Our supreme court reversed, holding that a trial court may reach its own conclusions in resolving conflicting testimony, but that it “cannot go so far as to find that a plaintiff has a particular disease without the testimony of at least one medical expert, qualified to make such a diagnosis, who is willing to testify that the plaintiff is actually suffering from that disease.” Ex parte Dan River, 794 So.2d at 381. The court in Ex parte Dan River, supra, concluded that “it was error for the trial court to make a diagnosis that the medical experts were not willing to make.” 794 So.2d at 390.

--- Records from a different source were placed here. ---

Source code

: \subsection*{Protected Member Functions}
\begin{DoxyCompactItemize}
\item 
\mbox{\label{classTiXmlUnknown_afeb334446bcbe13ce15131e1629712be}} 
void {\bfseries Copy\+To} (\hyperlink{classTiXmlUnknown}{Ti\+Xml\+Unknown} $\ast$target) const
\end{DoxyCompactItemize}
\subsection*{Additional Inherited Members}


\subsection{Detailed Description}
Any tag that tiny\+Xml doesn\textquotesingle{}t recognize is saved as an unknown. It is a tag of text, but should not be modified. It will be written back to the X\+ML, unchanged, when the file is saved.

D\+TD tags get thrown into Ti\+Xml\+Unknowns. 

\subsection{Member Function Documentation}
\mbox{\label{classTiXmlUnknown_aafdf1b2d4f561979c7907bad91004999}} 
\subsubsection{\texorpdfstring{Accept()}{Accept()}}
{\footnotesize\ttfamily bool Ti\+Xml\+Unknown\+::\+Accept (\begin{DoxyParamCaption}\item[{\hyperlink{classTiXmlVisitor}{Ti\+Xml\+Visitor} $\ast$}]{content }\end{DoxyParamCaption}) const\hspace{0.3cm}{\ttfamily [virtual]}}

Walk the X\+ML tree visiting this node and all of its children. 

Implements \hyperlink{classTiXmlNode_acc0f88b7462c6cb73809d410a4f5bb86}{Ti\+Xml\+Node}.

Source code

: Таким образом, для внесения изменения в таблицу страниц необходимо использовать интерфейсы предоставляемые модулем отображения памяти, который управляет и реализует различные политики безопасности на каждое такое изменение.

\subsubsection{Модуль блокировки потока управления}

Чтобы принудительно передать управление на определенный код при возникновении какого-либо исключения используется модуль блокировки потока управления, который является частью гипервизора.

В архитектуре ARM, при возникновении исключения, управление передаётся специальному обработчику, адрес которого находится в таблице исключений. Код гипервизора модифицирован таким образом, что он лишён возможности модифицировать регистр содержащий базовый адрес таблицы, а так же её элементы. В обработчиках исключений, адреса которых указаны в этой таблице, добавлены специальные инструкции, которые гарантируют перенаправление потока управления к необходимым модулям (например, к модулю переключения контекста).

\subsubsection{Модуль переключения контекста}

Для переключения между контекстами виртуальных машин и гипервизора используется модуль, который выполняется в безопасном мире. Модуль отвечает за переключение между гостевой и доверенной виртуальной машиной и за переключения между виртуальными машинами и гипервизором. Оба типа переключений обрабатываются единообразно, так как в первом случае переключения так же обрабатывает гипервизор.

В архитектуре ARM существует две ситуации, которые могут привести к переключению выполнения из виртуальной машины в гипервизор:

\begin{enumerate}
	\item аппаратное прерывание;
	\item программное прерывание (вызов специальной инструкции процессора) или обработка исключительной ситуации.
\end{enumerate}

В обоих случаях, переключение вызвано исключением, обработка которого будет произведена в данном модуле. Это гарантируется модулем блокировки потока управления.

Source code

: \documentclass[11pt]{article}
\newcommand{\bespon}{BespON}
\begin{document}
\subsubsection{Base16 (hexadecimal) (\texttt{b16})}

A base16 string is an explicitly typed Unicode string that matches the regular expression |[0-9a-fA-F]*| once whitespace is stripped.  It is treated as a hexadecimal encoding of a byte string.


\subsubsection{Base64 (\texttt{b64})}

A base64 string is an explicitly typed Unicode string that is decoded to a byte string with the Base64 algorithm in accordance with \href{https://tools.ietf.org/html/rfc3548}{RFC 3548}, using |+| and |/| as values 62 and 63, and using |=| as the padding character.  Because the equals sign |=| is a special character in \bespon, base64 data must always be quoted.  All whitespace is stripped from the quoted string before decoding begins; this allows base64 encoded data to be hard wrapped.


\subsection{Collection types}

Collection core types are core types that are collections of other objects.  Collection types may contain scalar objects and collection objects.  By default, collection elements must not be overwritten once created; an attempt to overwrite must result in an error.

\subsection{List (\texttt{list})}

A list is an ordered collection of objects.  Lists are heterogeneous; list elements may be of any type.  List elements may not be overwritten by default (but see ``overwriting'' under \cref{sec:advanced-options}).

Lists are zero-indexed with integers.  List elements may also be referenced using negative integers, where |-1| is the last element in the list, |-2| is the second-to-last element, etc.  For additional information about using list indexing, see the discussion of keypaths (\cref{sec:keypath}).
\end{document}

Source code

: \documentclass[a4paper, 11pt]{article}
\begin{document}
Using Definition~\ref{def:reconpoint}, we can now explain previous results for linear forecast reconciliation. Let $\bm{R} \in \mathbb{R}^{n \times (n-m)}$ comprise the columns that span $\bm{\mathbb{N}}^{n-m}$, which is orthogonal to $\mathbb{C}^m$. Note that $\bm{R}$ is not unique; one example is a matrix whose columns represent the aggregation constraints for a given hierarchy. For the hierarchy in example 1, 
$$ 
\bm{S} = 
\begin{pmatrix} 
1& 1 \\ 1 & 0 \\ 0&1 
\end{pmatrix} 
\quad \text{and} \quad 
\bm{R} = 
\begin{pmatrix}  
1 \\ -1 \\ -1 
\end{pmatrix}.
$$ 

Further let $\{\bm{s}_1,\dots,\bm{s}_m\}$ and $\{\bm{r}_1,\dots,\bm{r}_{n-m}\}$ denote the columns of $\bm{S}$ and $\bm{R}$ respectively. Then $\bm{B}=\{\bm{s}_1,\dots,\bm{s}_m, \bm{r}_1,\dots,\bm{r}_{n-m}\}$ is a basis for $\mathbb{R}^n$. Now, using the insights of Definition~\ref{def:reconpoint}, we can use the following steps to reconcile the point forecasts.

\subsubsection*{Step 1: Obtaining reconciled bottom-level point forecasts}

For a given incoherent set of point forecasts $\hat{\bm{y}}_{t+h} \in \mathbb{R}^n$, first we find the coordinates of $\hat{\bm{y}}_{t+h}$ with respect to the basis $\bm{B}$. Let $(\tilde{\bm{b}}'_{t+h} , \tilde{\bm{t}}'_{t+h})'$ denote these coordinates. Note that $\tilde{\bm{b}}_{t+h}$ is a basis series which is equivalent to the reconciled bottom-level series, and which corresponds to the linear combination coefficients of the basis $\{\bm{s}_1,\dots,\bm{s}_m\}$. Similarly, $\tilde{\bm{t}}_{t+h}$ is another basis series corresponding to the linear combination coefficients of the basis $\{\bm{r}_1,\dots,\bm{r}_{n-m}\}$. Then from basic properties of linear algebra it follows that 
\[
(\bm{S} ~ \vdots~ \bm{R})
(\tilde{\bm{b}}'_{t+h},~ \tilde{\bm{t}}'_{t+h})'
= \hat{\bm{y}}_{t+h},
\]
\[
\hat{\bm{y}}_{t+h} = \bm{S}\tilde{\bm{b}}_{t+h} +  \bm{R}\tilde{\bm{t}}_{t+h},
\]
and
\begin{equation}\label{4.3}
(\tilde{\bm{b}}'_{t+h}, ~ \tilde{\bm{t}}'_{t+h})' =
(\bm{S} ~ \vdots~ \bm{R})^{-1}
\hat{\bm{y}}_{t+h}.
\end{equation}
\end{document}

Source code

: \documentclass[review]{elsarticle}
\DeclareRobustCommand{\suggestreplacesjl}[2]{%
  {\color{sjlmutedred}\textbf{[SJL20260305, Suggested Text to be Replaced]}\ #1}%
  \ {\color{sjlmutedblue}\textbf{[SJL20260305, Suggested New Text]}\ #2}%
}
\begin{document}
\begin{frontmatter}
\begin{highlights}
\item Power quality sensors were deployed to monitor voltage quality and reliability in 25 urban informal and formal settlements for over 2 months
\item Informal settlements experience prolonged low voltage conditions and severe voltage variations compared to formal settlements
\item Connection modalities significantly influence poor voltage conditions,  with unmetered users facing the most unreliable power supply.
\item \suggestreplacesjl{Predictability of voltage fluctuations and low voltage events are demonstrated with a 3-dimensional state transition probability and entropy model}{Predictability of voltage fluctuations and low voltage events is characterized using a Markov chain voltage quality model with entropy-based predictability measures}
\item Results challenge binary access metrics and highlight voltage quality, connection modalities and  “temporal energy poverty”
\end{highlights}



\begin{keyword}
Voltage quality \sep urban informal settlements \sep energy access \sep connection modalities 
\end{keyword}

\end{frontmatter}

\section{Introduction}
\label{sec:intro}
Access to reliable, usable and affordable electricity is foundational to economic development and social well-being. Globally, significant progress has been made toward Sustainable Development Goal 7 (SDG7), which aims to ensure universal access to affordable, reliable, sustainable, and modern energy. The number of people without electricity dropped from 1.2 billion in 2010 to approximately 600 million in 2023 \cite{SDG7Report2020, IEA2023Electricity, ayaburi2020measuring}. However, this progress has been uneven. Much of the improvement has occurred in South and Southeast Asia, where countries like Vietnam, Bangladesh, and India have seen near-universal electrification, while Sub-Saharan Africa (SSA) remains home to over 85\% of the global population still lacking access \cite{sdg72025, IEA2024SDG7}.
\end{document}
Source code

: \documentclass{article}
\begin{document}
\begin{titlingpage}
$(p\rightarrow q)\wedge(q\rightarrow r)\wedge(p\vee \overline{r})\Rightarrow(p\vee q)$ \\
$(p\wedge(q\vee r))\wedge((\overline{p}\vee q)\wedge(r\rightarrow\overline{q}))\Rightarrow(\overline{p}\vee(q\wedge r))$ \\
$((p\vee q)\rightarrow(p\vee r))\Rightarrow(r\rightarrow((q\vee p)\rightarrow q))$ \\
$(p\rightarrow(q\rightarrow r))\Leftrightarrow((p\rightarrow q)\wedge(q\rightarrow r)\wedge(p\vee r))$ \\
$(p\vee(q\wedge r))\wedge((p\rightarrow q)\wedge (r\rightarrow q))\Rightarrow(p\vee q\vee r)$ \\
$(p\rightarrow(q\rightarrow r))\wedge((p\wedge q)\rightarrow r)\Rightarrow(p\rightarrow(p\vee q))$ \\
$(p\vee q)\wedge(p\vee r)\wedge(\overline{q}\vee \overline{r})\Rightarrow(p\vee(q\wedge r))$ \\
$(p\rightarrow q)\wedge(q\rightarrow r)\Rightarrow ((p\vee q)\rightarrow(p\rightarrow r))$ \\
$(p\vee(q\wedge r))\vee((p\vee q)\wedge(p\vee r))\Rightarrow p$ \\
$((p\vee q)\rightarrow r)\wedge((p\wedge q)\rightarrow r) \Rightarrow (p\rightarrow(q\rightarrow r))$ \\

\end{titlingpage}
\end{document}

The court distinguished the holding in 3-M Co. v. Myers, 692 So.2d 134
(Ala.Civ.App. 1997). In 3-M, the court held that the trial court is not bound to follow medical testimony in reaching a conclusion in cases where the medical testimony is in conflict. The court in 3-M received conflicting testimony from medical experts that needed to be analyzed. InEx parte Dan River, there was no conflict in the testimony. Although the court in Ex parte Dan River reaffirmed that a trial court has wide discretion in the review of evidence and that it can synthesize a wide range of medical testimony, the court in Ex parte Dan River found that, although vested with discretion, trial courts may not find that a plaintiff has a disease without an expert’s testifying that the plaintiff actually suffers from that disease. Ex parte Dan River, 794 So.2d at 390
(Ala. 2000).

The record contains no evidence indicating that a medical doctor has diagnosed Harris as having pneumoconiosis. Dr. Goldstein stated that Harris did not suffer from pneumoconiosis. Dr. Westerman stated that Harris’s complaints were only “possibly consistent with coal worker’s pneumoconiosis.” Dr. Westerman also stated that Harris’s chest X-rays were not consistent with pneumoconiosis and that his lungs were clear and had excellent airflow. Dr. Westerman concluded that Harris suffered from a respiratory-tract infection.Page 778

In this case, as in Ex parte Dan River, supra, no doctor has diagnosed the plaintiff as suffering from the occupational disease for which he sought workers’ compensation benefits. The trial court is vested with discretion over this case, but not to the extent of making a diagnosis that medical experts were unwilling to make. Ex parte Dan River, supra. We are unable to conclude that the trial court’s judgment finding that Harris suffers from pneumoconiosis is supported by substantial evidence.See West v. Founders Life Assurance Co. of Florida, 547 So.2d 870, 871
(Ala. 1989). The other issues raised in Drummond’s brief on appeal relate to the trial court’s determination that Harris was permanently and totally disabled due to the pneumoconiosis. Because we are reversing the trial court’s judgment insofar as it found that Harris suffered from job-related pneumoconiosis, we need not reach those issues.


Yates, P.J., and Crawley, Pittman, and Murdock, JJ., concur.